• [What you should do]
Your result should be the lines holding the word "didactic", copied from the entries below.

Extracted records Start Marker

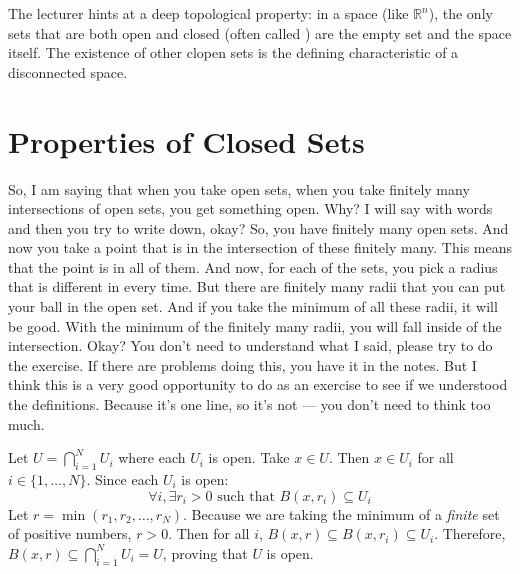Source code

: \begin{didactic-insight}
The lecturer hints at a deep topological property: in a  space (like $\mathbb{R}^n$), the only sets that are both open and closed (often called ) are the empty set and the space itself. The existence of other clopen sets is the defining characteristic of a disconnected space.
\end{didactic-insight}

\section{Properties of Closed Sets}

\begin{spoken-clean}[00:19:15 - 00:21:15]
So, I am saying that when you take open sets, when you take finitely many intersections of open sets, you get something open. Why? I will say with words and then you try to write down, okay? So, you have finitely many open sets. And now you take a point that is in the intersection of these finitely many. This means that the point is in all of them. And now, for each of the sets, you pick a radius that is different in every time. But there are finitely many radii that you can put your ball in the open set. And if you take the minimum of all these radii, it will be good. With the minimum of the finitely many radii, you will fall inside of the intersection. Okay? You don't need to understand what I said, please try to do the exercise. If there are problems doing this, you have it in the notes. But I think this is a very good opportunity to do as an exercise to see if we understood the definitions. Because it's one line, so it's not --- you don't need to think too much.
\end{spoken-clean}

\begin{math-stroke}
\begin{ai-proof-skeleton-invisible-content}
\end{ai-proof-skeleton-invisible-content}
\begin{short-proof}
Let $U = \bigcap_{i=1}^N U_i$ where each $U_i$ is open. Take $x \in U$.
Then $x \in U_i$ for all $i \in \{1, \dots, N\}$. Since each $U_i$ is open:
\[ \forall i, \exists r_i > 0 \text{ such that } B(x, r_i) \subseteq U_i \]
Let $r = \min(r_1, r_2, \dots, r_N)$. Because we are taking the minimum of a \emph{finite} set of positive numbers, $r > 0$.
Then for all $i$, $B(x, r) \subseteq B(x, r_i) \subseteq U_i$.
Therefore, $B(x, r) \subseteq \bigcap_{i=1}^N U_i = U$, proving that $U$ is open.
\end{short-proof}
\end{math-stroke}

Extracted records End Marker
Extracted records Start Marker

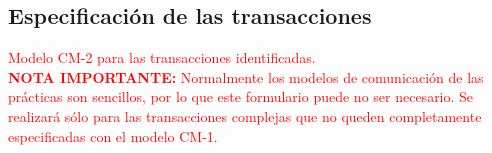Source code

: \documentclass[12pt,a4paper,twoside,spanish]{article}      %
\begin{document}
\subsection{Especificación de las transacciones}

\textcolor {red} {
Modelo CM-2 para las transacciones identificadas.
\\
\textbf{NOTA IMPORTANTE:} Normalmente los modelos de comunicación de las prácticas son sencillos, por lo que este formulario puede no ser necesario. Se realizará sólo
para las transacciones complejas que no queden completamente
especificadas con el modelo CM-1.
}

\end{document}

Extracted records End Marker

• [Task output]
: \begin{didactic-insight}
\end{didactic-insight}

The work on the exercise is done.